Non, ce n'est point au dieu qui répand les pavots,
Au dieu de qui la main pesante
Plonge tout l'univers dans un profond repos,
Que ma muse à peine naissante
Prétend consacrer ses travaux;
Je laisse aux muses indolentes,
Au haut du Parnasse expirantes,
Tout l'honneur d'invoquer ce léthargique dieu.
Qui veut monter sur le Parnasse
Doit choisir la première place :
Entre bon ou mauvais il n'est point de milieu.
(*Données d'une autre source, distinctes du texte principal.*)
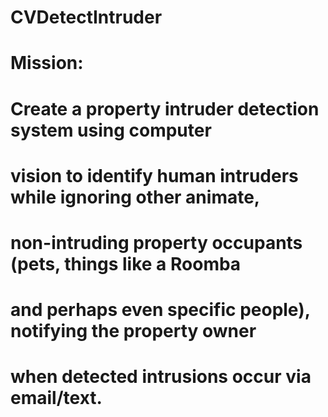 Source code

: # CVDetectIntruder
# Mission: 
#
#	Create a property intruder detection system using computer
#	vision to identify human intruders while ignoring other animate,
#	non-intruding property occupants (pets, things like a Roomba
#	and perhaps even specific people), notifying the property owner
#	when detected intrusions occur via email/text.
#
#
#

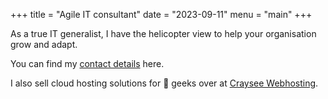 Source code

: +++
title = "Agile IT consultant"
date = "2023-09-11"
menu = "main"
+++

As a true IT generalist, I have the helicopter view to help your organisation grow and adapt.  

You can find my [contact details](/contact/) here.

I also sell cloud hosting solutions for 🤖 geeks over at [Craysee Webhosting](https://crays.ee).


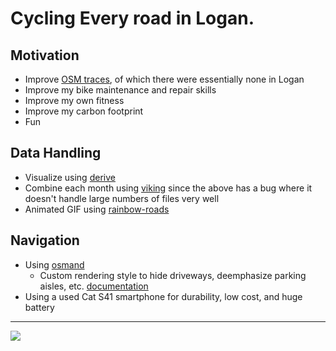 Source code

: # Cycling Every road in Logan.

## Motivation

- Improve [OSM traces](https://www.openstreetmap.org/#map=14/41.7387/-111.8292&layers=G), of which there were essentially none in Logan
- Improve my bike maintenance and repair skills
- Improve my own fitness
- Improve my carbon footprint
- Fun

## Data Handling

- Visualize using [derive](https://erik.github.io/derive/)
- Combine each month using [viking](https://github.com/viking-gps/viking) since the above has a bug where it doesn't handle large numbers of files very well
- Animated GIF using [rainbow-roads](https://github.com/NathanBaulch/rainbow-roads)

## Navigation

- Using [osmand](https://osmand.net/)
    - Custom rendering style to hide driveways, deemphasize parking aisles, etc. [documentation](http://docs.osmand.net/en/main@latest/development/osmand-file-formats/osmand-rendering-style)
- Using a used Cat S41 smartphone for durability, low cost, and huge battery

---

![](progress_2022-03-02.gif)
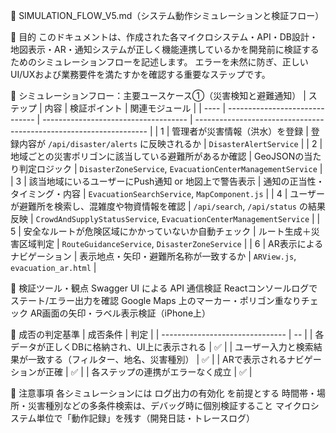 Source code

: 📘 SIMULATION_FLOW_V5.md（システム動作シミュレーションと検証フロー）

🎯 目的
このドキュメントは、作成された各マイクロシステム・API・DB設計・地図表示・AR・通知システムが正しく機能連携しているかを開発前に検証するためのシミュレーションフローを記述します。
エラーを未然に防ぎ、正しいUI/UXおよび業務要件を満たすかを確認する重要なステップです。

🔄 シミュレーションフロー：主要ユースケース①（災害検知と避難通知）
| ステップ | 内容 | 検証ポイント | 関連モジュール |
| ---- | ------------------------------ | ------------------------------------ | ------------------------------------------------------------------ |
| 1 | 管理者が災害情報（洪水）を登録 | 登録内容が `/api/disaster/alerts` に反映されるか | `DisasterAlertService` |
| 2 | 地域ごとの災害ポリゴンに該当している避難所があるか確認 | GeoJSONの当たり判定ロジック | `DisasterZoneService`, `EvacuationCenterManagementService` |
| 3 | 該当地域にいるユーザーにPush通知 or 地図上で警告表示 | 通知の正当性・タイミング・内容 | `EvacuationSearchService`, `MapComponent.js` |
| 4 | ユーザーが避難所を検索し、混雑度や物資情報を確認 | `/api/search`, `/api/status` の結果反映 | `CrowdAndSupplyStatusService`, `EvacuationCenterManagementService` |
| 5 | 安全なルートが危険区域にかかっていないか自動チェック | ルート生成＋災害区域判定 | `RouteGuidanceService`, `DisasterZoneService` |
| 6 | AR表示によるナビゲーション | 表示地点・矢印・避難所名称が一致するか | `ARView.js`, `evacuation_ar.html` |

🧪 検証ツール・観点
Swagger UI による API 通信検証
Reactコンソールログでステート/エラー出力を確認
Google Maps 上のマーカー・ポリゴン重なりチェック
AR画面の矢印・ラベル表示検証（iPhone上）

🔔 成否の判定基準
| 成否条件 | 判定 |
| ------------------------------- | -- |
| 各データが正しくDBに格納され、UI上に表示される | ✅ |
| ユーザー入力と検索結果が一致する（フィルター、地名、災害種別） | ✅ |
| ARで表示されるナビゲーションが正確 | ✅ |
| 各ステップの連携がエラーなく成立 | ✅ |

📌 注意事項
各シミュレーションには ログ出力の有効化 を前提とする
時間帯・場所・災害種別などの多条件検索は、デバッグ時に個別検証すること
マイクロシステム単位で「動作記録」を残す（開発日誌・トレースログ）
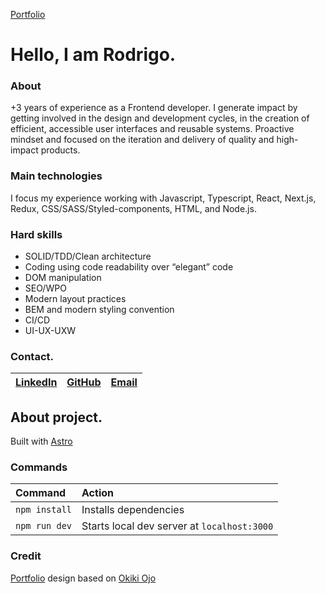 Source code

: [Portfolio](https://rodrigo.deno.dev/)

# Hello, I am **Rodrigo.**

### About

+3 years of experience as a Frontend developer. I generate impact by getting involved in the design and development cycles, in the creation of efficient, accessible user interfaces and reusable systems. Proactive mindset and focused on the iteration and delivery of quality and high-impact products.

### Main technologies

I focus my experience working with Javascript, Typescript, React, Next.js, Redux, CSS/SASS/Styled-components, HTML, and Node.js.

### Hard skills

- SOLID/TDD/Clean architecture
- Coding using code readability over “elegant” code
- DOM manipulation
- SEO/WPO
- Modern layout practices
- BEM and modern styling convention
- CI/CD
- UI-UX-UXW

### Contact.

| [LinkedIn](https://www.linkedin.com/in/rodrigo-alfonso-/) | [GitHub](https://github.com/rodri-alfonso) | [Email](mailto:rodrigo.alfonso.mm@gmail.com) |
| :-------------------------------------------------------- | :----------------------------------------- | :------------------------------------------- |

## About project.

Built with [Astro](https://astro.build/)

### Commands

| Command       | Action                                      |
| :------------ | :------------------------------------------ |
| `npm install` | Installs dependencies                       |
| `npm run dev` | Starts local dev server at `localhost:3000` |

### Credit

[Portfolio]() design based on [Okiki Ojo](https://okikio.dev/)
Pour moi, je chanterai ce dieu rempli de charmes,
Ce père des plaisirs, l'ennemi des alarmes,
Qui préfère les oliviers
Aux rameaux précieux des palmes triomphantes,
Et qui refuse les lauriers
Lorsque leurs feuilles sont sanglantes.
<72>O vous, plaisir charmant, douce tranquillité,
Nous recevons de vous les vrais biens de la vie;
Dans votre calme heureux, la haine ni l'envie
N'interrompent jamais notre félicité.

Qu'importent les grandeurs, présents de la fortune?
Qu'importe de Crésus l'inutile trésor?
Le sage fuit des rois la faveur importune,
Les biens sont le jouet du sort.
Ces noms si fastueux, qui font trembler la terre,
D'arbitres des humains, de foudres de la guerre,
Ces noms, à qui l'erreur érige des autels
Qui sont le digne prix des fléaux des mortels,
S'achètent par le sang, le meurtre et le carnage.

Remarquez ce héros si fier de son courage,
Dont l'intrépide cœur méprise le danger,
Qui brave mille morts au front de son armée,
Et qui dans le péril brûle de s'engager :
Dans le fond de son cœur, il craint la renommée
Et ce que l'univers de lui pourra juger.

Qu'auraient fait les vainqueurs des Gaules et d'Asie,
Vous, Alexandre, et vous, César,
Sans de vaillants soldats, prodigues de leur vie,
Et sans le secours du hasard?
L'un, au lieu d'être roi, né pâtre en Macédoine,
N'aurait point renversé le trône de Cyrus;
<73>L'autre, sans l'argent de Crassus,
Sans l'orgueil de Pompée et sans le bras d'Antoine,
N'aurait point asservi les Romains abattus.

Ces destins sont fameux, mais leur vicissitude
Mêle l'amertume au bonheur :
Quel est donc ce frivole honneur
Qu'on ne doit point à soi, mais à la multitude?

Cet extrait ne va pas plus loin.